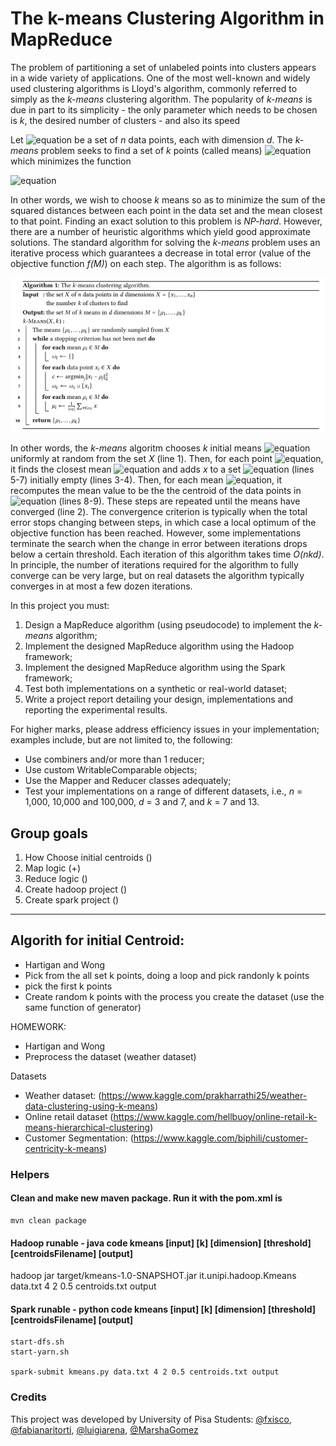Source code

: # The k-means Clustering Algorithm in MapReduce

The problem of partitioning a set of unlabeled points into clusters appears in a wide variety of applications. One of the most well-known and widely used clustering algorithms is Lloyd's algorithm, commonly referred to simply as the _k-means_ clustering algorithm. The popularity of _k-means_ is due in part to its simplicity - the only parameter which needs to be chosen is _k_, the desired number of clusters - and also its speed

Let ![equation](https://render.githubusercontent.com/render/math?math=X%3D%5Cleft%5C%7Bx_%7B1%7D%2C...%2Cx_%7Bn%7D%5Cright%5C%7D) be a set of _n_ data points, each with dimension _d_. The _k-means_ problem seeks to find a set of _k_ points (called means) ![equation](https://render.githubusercontent.com/render/math?math=M%3D%5Cleft%5C%7B%5Cmu_%7B1%7D%2C...%2C%5Cmu_%7Bk%7D%5Cright%5C%7D) which minimizes the function

![equation](<https://render.githubusercontent.com/render/math?math=f(M)%20=%20\sum_{x\epsilon%20X}%20min_{\mu%20\epsilon%20M}%20\left%20|%20x%20-%20\mu%20%20\right%20|\frac{2}{2}>)

In other words, we wish to choose _k_ means so as to minimize the sum of the squared distances between each point in the data set and the mean closest to that point.
Finding an exact solution to this problem is _NP-hard_. However, there are a number of heuristic algorithms which yield good approximate solutions. The standard algorithm for solving the _k-means_ problem uses an iterative process which guarantees a decrease in total error (value of the objective function _f(M)_) on each step. The algorithm is as follows:

![Image of Yaktocat](img/k-means.PNG)

In other words, the _k-means_ algoritm chooses _k_ initial means ![equation](https://render.githubusercontent.com/render/math?math=%5Cmu_%7B1%7D%2C...%2C%5Cmu_%7Bk%7D) uniformly at random from the set _X_ (line 1). Then, for each point ![equation](https://render.githubusercontent.com/render/math?math=x%5Cepsilon%20X), it finds the closest mean ![equation](https://render.githubusercontent.com/render/math?math=%5Cmu_%7B1%7D) and adds _x_ to a set ![equation](https://render.githubusercontent.com/render/math?math=%5Comega_%7Bc%7D) (lines 5-7) initially empty (lines 3-4). Then, for each mean ![equation](https://render.githubusercontent.com/render/math?math=%5Cmu_%7Bi%7D), it recomputes the mean value to be the the centroid of the data points in ![equation](https://render.githubusercontent.com/render/math?math=%5Comega_%7Bi%7D) (lines 8-9).
These steps are repeated until the means have converged (line 2). The convergence criterion is typically when the total error stops changing between steps, in which case a local optimum of the objective function has been reached.
However, some implementations terminate the search when the change in error between iterations drops below a certain threshold. Each iteration of this algorithm takes time _O(nkd)_. In principle, the number of iterations required for the algorithm to fully converge can be very large, but on real datasets the algorithm typically converges in at most a few dozen iterations.

In this project you must:

1. Design a MapReduce algorithm (using pseudocode) to implement the _k-means_ algorithm;
2. Implement the designed MapReduce algorithm using the Hadoop framework;
3. Implement the designed MapReduce algorithm using the Spark framework;
4. Test both implementations on a synthetic or real-world dataset;
5. Write a project report detailing your design, implementations and reporting the experimental results.

For higher marks, please address efficiency issues in your implementation; examples include, but are not limited to, the following:

- Use combiners and/or more than 1 reducer;
- Use custom WritableComparable objects;
- Use the Mapper and Reducer classes adequately;
- Test your implementations on a range of different datasets, i.e., _n_ = 1,000, 10,000 and 100,000, _d_ = 3 and 7, and _k_ = 7 and 13.

## Group goals

1. How Choose initial centroids ()
2. Map logic (+)
3. Reduce logic ()
4. Create hadoop project ()
5. Create spark project ()

---

## Algorith for initial Centroid:

- Hartigan and Wong
- Pick from the all set k points, doing a loop and pick randonly k points
- pick the first k points
- Create random k points with the process you create the dataset (use the same function of generator)

HOMEWORK:

- Hartigan and Wong
- Preprocess the dataset (weather dataset)

Datasets

- Weather dataset: (https://www.kaggle.com/prakharrathi25/weather-data-clustering-using-k-means)
- Online retail dataset (https://www.kaggle.com/hellbuoy/online-retail-k-means-hierarchical-clustering)
- Customer Segmentation: (https://www.kaggle.com/biphili/customer-centricity-k-means)

### Helpers

#### Clean and make new maven package. Run it with the pom.xml is

```shell
mvn clean package
```

#### Hadoop runable - java code kmeans [input] [k] [dimension] [threshold] [centroidsFilename] [output]

hadoop jar target/kmeans-1.0-SNAPSHOT.jar it.unipi.hadoop.Kmeans data.txt 4 2 0.5 centroids.txt output

#### Spark runable - python code kmeans [input] [k] [dimension] [threshold] [centroidsFilename] [output]

```shell
start-dfs.sh
start-yarn.sh

spark-submit kmeans.py data.txt 4 2 0.5 centroids.txt output
```

### Credits

This project was developed by University of Pisa Students: [@fxisco](https://github.com/fxisco), [@fabianaritorti](https://github.com/fabianaritorti), [@luigiarena](https://github.com/luigiarena), [@MarshaGomez](https://github.com/MarshaGomez)
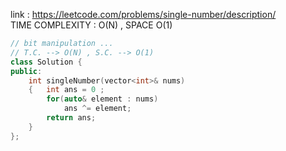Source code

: link : https://leetcode.com/problems/single-number/description/    
TIME COMPLEXITY : O(N) , SPACE O(1)

```cpp
// bit manipulation ...
// T.C. --> O(N) , S.C. --> O(1)
class Solution {
public:
    int singleNumber(vector<int>& nums) 
    {   int ans = 0 ;
        for(auto& element : nums)
            ans ^= element; 
        return ans;  
    }
};

```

The task:
Everything in the records above should be printed exactly, apart from the pictures.

Task output:
Source code

: # The k-means Clustering Algorithm in MapReduce

The problem of partitioning a set of unlabeled points into clusters appears in a wide variety of applications. One of the most well-known and widely used clustering algorithms is Lloyd's algorithm, commonly referred to simply as the _k-means_ clustering algorithm. The popularity of _k-means_ is due in part to its simplicity - the only parameter which needs to be chosen is _k_, the desired number of clusters - and also its speed

Let ![equation](https://render.githubusercontent.com/render/math?math=X%3D%5Cleft%5C%7Bx_%7B1%7D%2C...%2Cx_%7Bn%7D%5Cright%5C%7D) be a set of _n_ data points, each with dimension _d_. The _k-means_ problem seeks to find a set of _k_ points (called means) ![equation](https://render.githubusercontent.com/render/math?math=M%3D%5Cleft%5C%7B%5Cmu_%7B1%7D%2C...%2C%5Cmu_%7Bk%7D%5Cright%5C%7D) which minimizes the function

![equation](<https://render.githubusercontent.com/render/math?math=f(M)%20=%20\sum_{x\epsilon%20X}%20min_{\mu%20\epsilon%20M}%20\left%20|%20x%20-%20\mu%20%20\right%20|\frac{2}{2}>)

In other words, we wish to choose _k_ means so as to minimize the sum of the squared distances between each point in the data set and the mean closest to that point.
Finding an exact solution to this problem is _NP-hard_. However, there are a number of heuristic algorithms which yield good approximate solutions. The standard algorithm for solving the _k-means_ problem uses an iterative process which guarantees a decrease in total error (value of the objective function _f(M)_) on each step. The algorithm is as follows:

![Image of Yaktocat](img/k-means.PNG)

In other words, the _k-means_ algoritm chooses _k_ initial means ![equation](https://render.githubusercontent.com/render/math?math=%5Cmu_%7B1%7D%2C...%2C%5Cmu_%7Bk%7D) uniformly at random from the set _X_ (line 1). Then, for each point ![equation](https://render.githubusercontent.com/render/math?math=x%5Cepsilon%20X), it finds the closest mean ![equation](https://render.githubusercontent.com/render/math?math=%5Cmu_%7B1%7D) and adds _x_ to a set ![equation](https://render.githubusercontent.com/render/math?math=%5Comega_%7Bc%7D) (lines 5-7) initially empty (lines 3-4). Then, for each mean ![equation](https://render.githubusercontent.com/render/math?math=%5Cmu_%7Bi%7D), it recomputes the mean value to be the the centroid of the data points in ![equation](https://render.githubusercontent.com/render/math?math=%5Comega_%7Bi%7D) (lines 8-9).
These steps are repeated until the means have converged (line 2). The convergence criterion is typically when the total error stops changing between steps, in which case a local optimum of the objective function has been reached.
However, some implementations terminate the search when the change in error between iterations drops below a certain threshold. Each iteration of this algorithm takes time _O(nkd)_. In principle, the number of iterations required for the algorithm to fully converge can be very large, but on real datasets the algorithm typically converges in at most a few dozen iterations.

In this project you must:

1. Design a MapReduce algorithm (using pseudocode) to implement the _k-means_ algorithm;
2. Implement the designed MapReduce algorithm using the Hadoop framework;
3. Implement the designed MapReduce algorithm using the Spark framework;
4. Test both implementations on a synthetic or real-world dataset;
5. Write a project report detailing your design, implementations and reporting the experimental results.

For higher marks, please address efficiency issues in your implementation; examples include, but are not limited to, the following:

- Use combiners and/or more than 1 reducer;
- Use custom WritableComparable objects;
- Use the Mapper and Reducer classes adequately;
- Test your implementations on a range of different datasets, i.e., _n_ = 1,000, 10,000 and 100,000, _d_ = 3 and 7, and _k_ = 7 and 13.

## Group goals

1. How Choose initial centroids ()
2. Map logic (+)
3. Reduce logic ()
4. Create hadoop project ()
5. Create spark project ()

---

## Algorith for initial Centroid:

- Hartigan and Wong
- Pick from the all set k points, doing a loop and pick randonly k points
- pick the first k points
- Create random k points with the process you create the dataset (use the same function of generator)

HOMEWORK:

- Hartigan and Wong
- Preprocess the dataset (weather dataset)

Datasets

- Weather dataset: (https://www.kaggle.com/prakharrathi25/weather-data-clustering-using-k-means)
- Online retail dataset (https://www.kaggle.com/hellbuoy/online-retail-k-means-hierarchical-clustering)
- Customer Segmentation: (https://www.kaggle.com/biphili/customer-centricity-k-means)

### Helpers

#### Clean and make new maven package. Run it with the pom.xml is

```shell
mvn clean package
```

#### Hadoop runable - java code kmeans [input] [k] [dimension] [threshold] [centroidsFilename] [output]

hadoop jar target/kmeans-1.0-SNAPSHOT.jar it.unipi.hadoop.Kmeans data.txt 4 2 0.5 centroids.txt output

#### Spark runable - python code kmeans [input] [k] [dimension] [threshold] [centroidsFilename] [output]

```shell
start-dfs.sh
start-yarn.sh

spark-submit kmeans.py data.txt 4 2 0.5 centroids.txt output
```

### Credits

This project was developed by University of Pisa Students: [@fxisco](https://github.com/fxisco), [@fabianaritorti](https://github.com/fabianaritorti), [@luigiarena](https://github.com/luigiarena), [@MarshaGomez](https://github.com/MarshaGomez)
Source code

: link : https://leetcode.com/problems/single-number/description/    
TIME COMPLEXITY : O(N) , SPACE O(1)

```cpp
// bit manipulation ...
// T.C. --> O(N) , S.C. --> O(1)
class Solution {
public:
    int singleNumber(vector<int>& nums) 
    {   int ans = 0 ;
        for(auto& element : nums)
            ans ^= element; 
        return ans;  
    }
};

```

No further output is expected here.